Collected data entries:

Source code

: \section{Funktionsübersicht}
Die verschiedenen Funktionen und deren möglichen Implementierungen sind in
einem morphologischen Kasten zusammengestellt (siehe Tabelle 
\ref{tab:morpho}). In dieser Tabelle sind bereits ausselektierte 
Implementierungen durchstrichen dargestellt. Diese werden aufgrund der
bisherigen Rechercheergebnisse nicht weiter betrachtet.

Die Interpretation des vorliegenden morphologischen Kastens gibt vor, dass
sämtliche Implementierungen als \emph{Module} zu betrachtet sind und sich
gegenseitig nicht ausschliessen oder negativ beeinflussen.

* * *

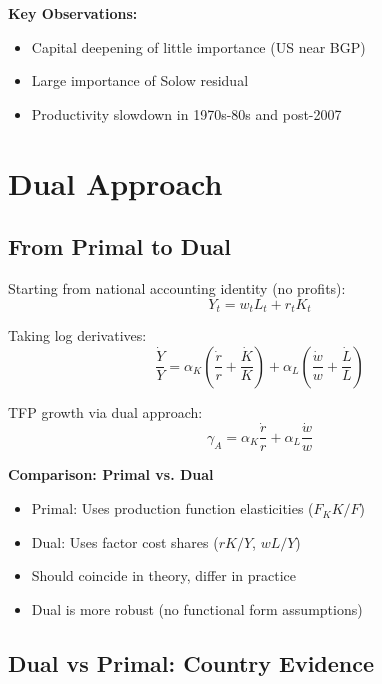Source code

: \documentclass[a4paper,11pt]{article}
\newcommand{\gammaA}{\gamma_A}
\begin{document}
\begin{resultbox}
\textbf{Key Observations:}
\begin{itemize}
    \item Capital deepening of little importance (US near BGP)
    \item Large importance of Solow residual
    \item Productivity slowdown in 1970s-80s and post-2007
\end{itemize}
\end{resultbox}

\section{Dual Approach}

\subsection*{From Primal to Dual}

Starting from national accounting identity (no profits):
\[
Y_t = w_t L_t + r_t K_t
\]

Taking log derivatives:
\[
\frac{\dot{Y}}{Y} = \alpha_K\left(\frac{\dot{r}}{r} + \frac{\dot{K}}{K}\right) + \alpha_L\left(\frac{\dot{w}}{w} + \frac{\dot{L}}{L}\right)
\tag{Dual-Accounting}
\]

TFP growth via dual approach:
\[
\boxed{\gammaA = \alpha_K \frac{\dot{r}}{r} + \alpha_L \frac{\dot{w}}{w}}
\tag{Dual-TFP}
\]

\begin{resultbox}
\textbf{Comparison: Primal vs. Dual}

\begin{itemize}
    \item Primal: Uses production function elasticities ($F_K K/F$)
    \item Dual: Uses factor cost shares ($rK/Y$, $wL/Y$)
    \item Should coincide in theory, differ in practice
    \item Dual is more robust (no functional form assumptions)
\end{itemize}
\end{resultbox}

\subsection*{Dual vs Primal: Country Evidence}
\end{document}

---

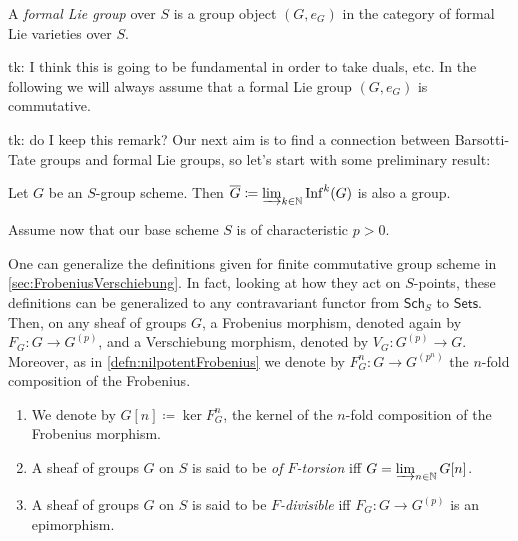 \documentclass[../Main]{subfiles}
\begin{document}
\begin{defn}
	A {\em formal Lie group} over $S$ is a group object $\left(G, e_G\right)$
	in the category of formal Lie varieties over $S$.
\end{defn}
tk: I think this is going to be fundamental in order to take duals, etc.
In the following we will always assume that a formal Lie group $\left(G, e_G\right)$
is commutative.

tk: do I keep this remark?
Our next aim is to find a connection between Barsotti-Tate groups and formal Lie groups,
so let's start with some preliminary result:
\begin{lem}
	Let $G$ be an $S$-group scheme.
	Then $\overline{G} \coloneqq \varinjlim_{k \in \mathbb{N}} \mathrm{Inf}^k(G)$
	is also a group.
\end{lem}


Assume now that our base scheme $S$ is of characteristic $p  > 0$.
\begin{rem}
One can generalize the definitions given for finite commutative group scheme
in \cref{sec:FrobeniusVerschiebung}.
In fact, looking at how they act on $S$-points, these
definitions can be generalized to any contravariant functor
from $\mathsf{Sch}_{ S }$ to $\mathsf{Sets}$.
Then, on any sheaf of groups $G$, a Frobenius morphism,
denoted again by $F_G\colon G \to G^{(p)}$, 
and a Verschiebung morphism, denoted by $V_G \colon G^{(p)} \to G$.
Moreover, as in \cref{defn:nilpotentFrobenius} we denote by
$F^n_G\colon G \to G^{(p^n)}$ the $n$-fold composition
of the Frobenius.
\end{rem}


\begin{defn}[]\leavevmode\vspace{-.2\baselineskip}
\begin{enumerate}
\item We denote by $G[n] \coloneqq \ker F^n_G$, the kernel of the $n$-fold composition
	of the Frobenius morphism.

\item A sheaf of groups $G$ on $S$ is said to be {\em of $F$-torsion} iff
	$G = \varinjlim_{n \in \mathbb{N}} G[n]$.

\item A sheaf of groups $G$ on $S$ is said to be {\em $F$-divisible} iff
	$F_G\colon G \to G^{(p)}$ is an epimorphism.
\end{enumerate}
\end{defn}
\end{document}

## PROBLEM DESCRIPTION
Would you print, exactly as written, every line above from the one holding "and a Verschiebung" through the one holding "of the Frobenius morphism.", with both included and no other lines?

## EXERCISE ANSWER
and a Verschiebung morphism, denoted by $V_G \colon G^{(p)} \to G$.
Moreover, as in \cref{defn:nilpotentFrobenius} we denote by
$F^n_G\colon G \to G^{(p^n)}$ the $n$-fold composition
of the Frobenius.
\end{rem}


\begin{defn}[]\leavevmode\vspace{-.2\baselineskip}
\begin{enumerate}
\item We denote by $G[n] \coloneqq \ker F^n_G$, the kernel of the $n$-fold composition
	of the Frobenius morphism.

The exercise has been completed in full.